Good News Regarding Tooling Expenditures & The R&D Tax Credit

Summary

A recent concession by the Internal Revenue Service allowed a taxpayer to include all of its tooling expenditures claimed as qualified research expenses (QREs) in the calculation of its Research & Experimentation (R&D) tax credit. Although this case cannot be cited as a precedent, it could support taxpayer R&D tax credit claims that include tooling expenditures.
 

Details

Tooling expenditures have been a disputed R&D tax credit issue for years. TG Missouri Corporation v. Commissioner (2009) upheld the taxpayer’s treatment of tooling expenditures as QREs. In doing so it refused to follow the IRS’s argument that because supply QREs can’t be made for property of a character subject to the allowance for depreciation, and tooling expenditures are made for such property, tooling expenditures can’t be QREs. Instead, TG Missouri held that they can be QREs because, in that case, the taxpayer didn’t own the tooling and therefore wasn’t in a position to depreciate it. Because the IRS didn’t challenge the taxpayer on the related issues of whether the tooling was used in qualified research and whether there was evidence sufficient to support that claim, the taxpayer in TG Missouri was entitled to the tooling QREs that it claimed.

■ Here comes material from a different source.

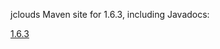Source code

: jclouds Maven site for 1.6.3, including Javadocs:

[1.6.3](http://demobox.github.io/jclouds-maven-site-1.6.3/1.6.3/jclouds/)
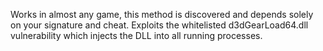 Works in almost any game, this method is discovered and depends solely on your signature and cheat. Exploits the whitelisted d3dGearLoad64.dll vulnerability which injects the DLL into all running processes.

More recently, the IRS has made such a challenge to a taxpayer.

The taxpayer in question is TSK of America, Inc. (TSK). TSK treated significant tooling expenditures as QREs. The IRS disallowed these QREs on the grounds that

  1. there was not significant uncertainty surrounding the development of the tooling and
  2. the tooling was for production purposes, not research purposes.
TSK filed a petition with the U.S. Tax Court to litigate the disallowance. Instead of defending its position the IRS notified TSK in August 2018 that it was not going to dispute TSK’s credit claim.

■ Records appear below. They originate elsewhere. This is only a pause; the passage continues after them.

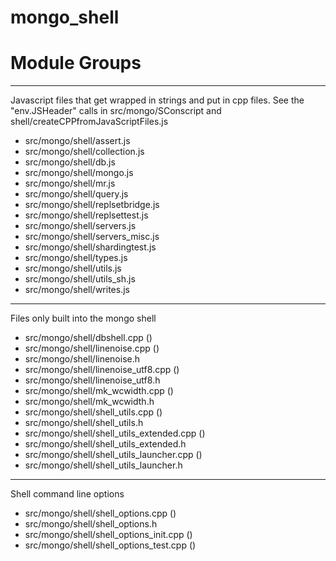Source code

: # mongo\_shell

# Module Groups

-------------

Javascript files that get wrapped in strings and put in cpp files. See the "env.JSHeader" calls  in src/mongo/SConscript and shell/createCPPfromJavaScriptFiles.js

- src/mongo/shell/assert.js
- src/mongo/shell/collection.js
- src/mongo/shell/db.js
- src/mongo/shell/mongo.js
- src/mongo/shell/mr.js
- src/mongo/shell/query.js
- src/mongo/shell/replsetbridge.js
- src/mongo/shell/replsettest.js
- src/mongo/shell/servers.js
- src/mongo/shell/servers\_misc.js
- src/mongo/shell/shardingtest.js
- src/mongo/shell/types.js
- src/mongo/shell/utils.js
- src/mongo/shell/utils\_sh.js
- src/mongo/shell/writes.js

-------------

Files only built into the mongo shell

- src/mongo/shell/dbshell.cpp   ()
- src/mongo/shell/linenoise.cpp   ()
- src/mongo/shell/linenoise.h
- src/mongo/shell/linenoise\_utf8.cpp   ()
- src/mongo/shell/linenoise\_utf8.h
- src/mongo/shell/mk\_wcwidth.cpp   ()
- src/mongo/shell/mk\_wcwidth.h
- src/mongo/shell/shell\_utils.cpp   ()
- src/mongo/shell/shell\_utils.h
- src/mongo/shell/shell\_utils\_extended.cpp   ()
- src/mongo/shell/shell\_utils\_extended.h
- src/mongo/shell/shell\_utils\_launcher.cpp   ()
- src/mongo/shell/shell\_utils\_launcher.h

-------------

Shell command line options

- src/mongo/shell/shell\_options.cpp   ()
- src/mongo/shell/shell\_options.h
- src/mongo/shell/shell\_options\_init.cpp   ()
- src/mongo/shell/shell\_options\_test.cpp   ()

Many observers had hoped and believed that this case would set a meaningful precedent regarding tooling expenditures. Now, many believe that the IRS was simply hedging its bets, preferring to wait for a case with a more favorable fact pattern in order to create precedent. With millions of dollars of reported tooling QREs at stake, many manufacturers are watching this issue closely.
 

Insights

Although the concession does not set precedent, the IRS’s hesitation to litigate the case suggests it doesn’t see its position as strong in every possible case. There may be more room now for taxpayers with tooling expenditures to treat those expenses as QREs. Before doing so, such expenses should be discussed with an R&D tax credit expert who can help segregate qualified tooling expenditures from tooling QREs and ensure appropriate evidence regarding the qualified research in which the tooling was used is available.